Action item:
Copy the listing in full and exactly, omitting its images.

Supplied material:

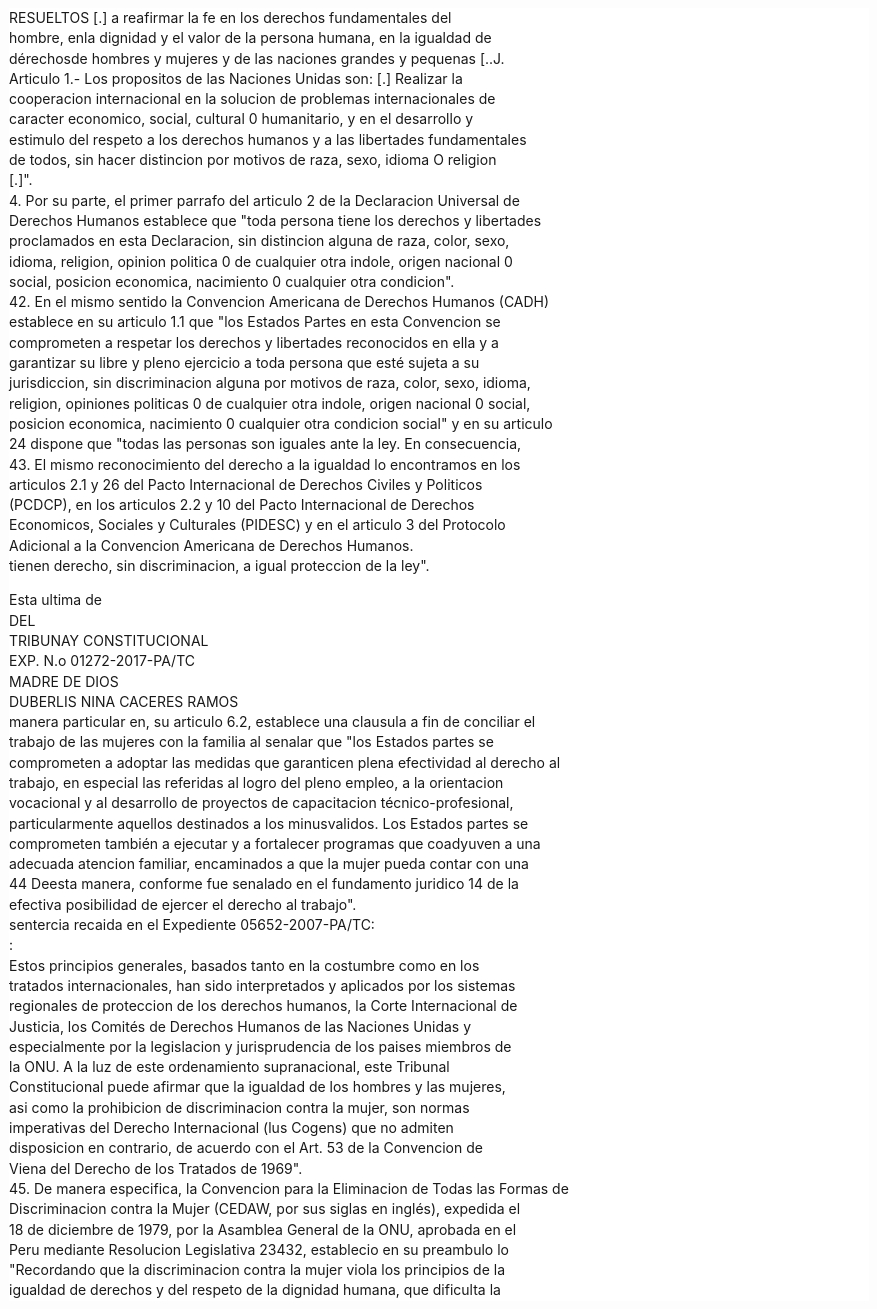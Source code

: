 RESUELTOS [.] a reafirmar la fe en los derechos fundamentales del  
hombre, enla dignidad y el valor de la persona humana, en la igualdad de  
dérechosde hombres y mujeres y de las naciones grandes y pequenas [..J.  
Articulo 1.- Los propositos de las Naciones Unidas son: [.] Realizar la  
cooperacion internacional en la solucion de problemas internacionales de  
caracter economico, social, cultural 0 humanitario, y en el desarrollo y  
estimulo del respeto a los derechos humanos y a las libertades fundamentales  
de todos, sin hacer distincion por motivos de raza, sexo, idioma O religion  
[.]".  
4. Por su parte, el primer parrafo del articulo 2 de la Declaracion Universal de  
Derechos Humanos establece que "toda persona tiene los derechos y libertades  
proclamados en esta Declaracion, sin distincion alguna de raza, color, sexo,  
idioma, religion, opinion politica 0 de cualquier otra indole, origen nacional 0  
social, posicion economica, nacimiento 0 cualquier otra condicion".  
42. En el mismo sentido la Convencion Americana de Derechos Humanos (CADH)  
establece en su articulo 1.1 que "los Estados Partes en esta Convencion se  
comprometen a respetar los derechos y libertades reconocidos en ella y a  
garantizar su libre y pleno ejercicio a toda persona que esté sujeta a su  
jurisdiccion, sin discriminacion alguna por motivos de raza, color, sexo, idioma,  
religion, opiniones politicas 0 de cualquier otra indole, origen nacional 0 social,  
posicion economica, nacimiento 0 cualquier otra condicion social" y en su articulo  
24 dispone que "todas las personas son iguales ante la ley. En consecuencia,  
43. El mismo reconocimiento del derecho a la igualdad lo encontramos en los  
articulos 2.1 y 26 del Pacto Internacional de Derechos Civiles y Politicos  
(PCDCP), en los articulos 2.2 y 10 del Pacto Internacional de Derechos  
Economicos, Sociales y Culturales (PIDESC) y en el articulo 3 del Protocolo  
Adicional a la Convencion Americana de Derechos Humanos.  
tienen derecho, sin discriminacion, a igual proteccion de la ley".  
  
Esta ultima de  
DEL  
TRIBUNAY CONSTITUCIONAL  
EXP. N.o 01272-2017-PA/TC  
MADRE DE DIOS  
DUBERLIS NINA CACERES RAMOS  
manera particular en, su articulo 6.2, establece una clausula a fin de conciliar el  
trabajo de las mujeres con la familia al senalar que "los Estados partes se  
comprometen a adoptar las medidas que garanticen plena efectividad al derecho al  
trabajo, en especial las referidas al logro del pleno empleo, a la orientacion  
vocacional y al desarrollo de proyectos de capacitacion técnico-profesional,  
particularmente aquellos destinados a los minusvalidos. Los Estados partes se  
comprometen también a ejecutar y a fortalecer programas que coadyuven a una  
adecuada atencion familiar, encaminados a que la mujer pueda contar con una  
44 Deesta manera, conforme fue senalado en el fundamento juridico 14 de la  
efectiva posibilidad de ejercer el derecho al trabajo".  
sentercia recaida en el Expediente 05652-2007-PA/TC:  
:  
Estos principios generales, basados tanto en la costumbre como en los  
tratados internacionales, han sido interpretados y aplicados por los sistemas  
regionales de proteccion de los derechos humanos, la Corte Internacional de  
Justicia, los Comités de Derechos Humanos de las Naciones Unidas y  
especialmente por la legislacion y jurisprudencia de los paises miembros de  
la ONU. A la luz de este ordenamiento supranacional, este Tribunal  
Constitucional puede afirmar que la igualdad de los hombres y las mujeres,  
asi como la prohibicion de discriminacion contra la mujer, son normas  
imperativas del Derecho Internacional (lus Cogens) que no admiten  
disposicion en contrario, de acuerdo con el Art. 53 de la Convencion de  
Viena del Derecho de los Tratados de 1969".  
45. De manera especifica, la Convencion para la Eliminacion de Todas las Formas de  
Discriminacion contra la Mujer (CEDAW, por sus siglas en inglés), expedida el  
18 de diciembre de 1979, por la Asamblea General de la ONU, aprobada en el  
Peru mediante Resolucion Legislativa 23432, establecio en su preambulo lo  
"Recordando que la discriminacion contra la mujer viola los principios de la  
igualdad de derechos y del respeto de la dignidad humana, que dificulta la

Worked solution:
Source code

: RESUELTOS [.] a reafirmar la fe en los derechos fundamentales del  
hombre, enla dignidad y el valor de la persona humana, en la igualdad de  
dérechosde hombres y mujeres y de las naciones grandes y pequenas [..J.  
Articulo 1.- Los propositos de las Naciones Unidas son: [.] Realizar la  
cooperacion internacional en la solucion de problemas internacionales de  
caracter economico, social, cultural 0 humanitario, y en el desarrollo y  
estimulo del respeto a los derechos humanos y a las libertades fundamentales  
de todos, sin hacer distincion por motivos de raza, sexo, idioma O religion  
[.]".  
4. Por su parte, el primer parrafo del articulo 2 de la Declaracion Universal de  
Derechos Humanos establece que "toda persona tiene los derechos y libertades  
proclamados en esta Declaracion, sin distincion alguna de raza, color, sexo,  
idioma, religion, opinion politica 0 de cualquier otra indole, origen nacional 0  
social, posicion economica, nacimiento 0 cualquier otra condicion".  
42. En el mismo sentido la Convencion Americana de Derechos Humanos (CADH)  
establece en su articulo 1.1 que "los Estados Partes en esta Convencion se  
comprometen a respetar los derechos y libertades reconocidos en ella y a  
garantizar su libre y pleno ejercicio a toda persona que esté sujeta a su  
jurisdiccion, sin discriminacion alguna por motivos de raza, color, sexo, idioma,  
religion, opiniones politicas 0 de cualquier otra indole, origen nacional 0 social,  
posicion economica, nacimiento 0 cualquier otra condicion social" y en su articulo  
24 dispone que "todas las personas son iguales ante la ley. En consecuencia,  
43. El mismo reconocimiento del derecho a la igualdad lo encontramos en los  
articulos 2.1 y 26 del Pacto Internacional de Derechos Civiles y Politicos  
(PCDCP), en los articulos 2.2 y 10 del Pacto Internacional de Derechos  
Economicos, Sociales y Culturales (PIDESC) y en el articulo 3 del Protocolo  
Adicional a la Convencion Americana de Derechos Humanos.  
tienen derecho, sin discriminacion, a igual proteccion de la ley".  
  
Esta ultima de  
DEL  
TRIBUNAY CONSTITUCIONAL  
EXP. N.o 01272-2017-PA/TC  
MADRE DE DIOS  
DUBERLIS NINA CACERES RAMOS  
manera particular en, su articulo 6.2, establece una clausula a fin de conciliar el  
trabajo de las mujeres con la familia al senalar que "los Estados partes se  
comprometen a adoptar las medidas que garanticen plena efectividad al derecho al  
trabajo, en especial las referidas al logro del pleno empleo, a la orientacion  
vocacional y al desarrollo de proyectos de capacitacion técnico-profesional,  
particularmente aquellos destinados a los minusvalidos. Los Estados partes se  
comprometen también a ejecutar y a fortalecer programas que coadyuven a una  
adecuada atencion familiar, encaminados a que la mujer pueda contar con una  
44 Deesta manera, conforme fue senalado en el fundamento juridico 14 de la  
efectiva posibilidad de ejercer el derecho al trabajo".  
sentercia recaida en el Expediente 05652-2007-PA/TC:  
:  
Estos principios generales, basados tanto en la costumbre como en los  
tratados internacionales, han sido interpretados y aplicados por los sistemas  
regionales de proteccion de los derechos humanos, la Corte Internacional de  
Justicia, los Comités de Derechos Humanos de las Naciones Unidas y  
especialmente por la legislacion y jurisprudencia de los paises miembros de  
la ONU. A la luz de este ordenamiento supranacional, este Tribunal  
Constitucional puede afirmar que la igualdad de los hombres y las mujeres,  
asi como la prohibicion de discriminacion contra la mujer, son normas  
imperativas del Derecho Internacional (lus Cogens) que no admiten  
disposicion en contrario, de acuerdo con el Art. 53 de la Convencion de  
Viena del Derecho de los Tratados de 1969".  
45. De manera especifica, la Convencion para la Eliminacion de Todas las Formas de  
Discriminacion contra la Mujer (CEDAW, por sus siglas en inglés), expedida el  
18 de diciembre de 1979, por la Asamblea General de la ONU, aprobada en el  
Peru mediante Resolucion Legislativa 23432, establecio en su preambulo lo  
"Recordando que la discriminacion contra la mujer viola los principios de la  
igualdad de derechos y del respeto de la dignidad humana, que dificulta la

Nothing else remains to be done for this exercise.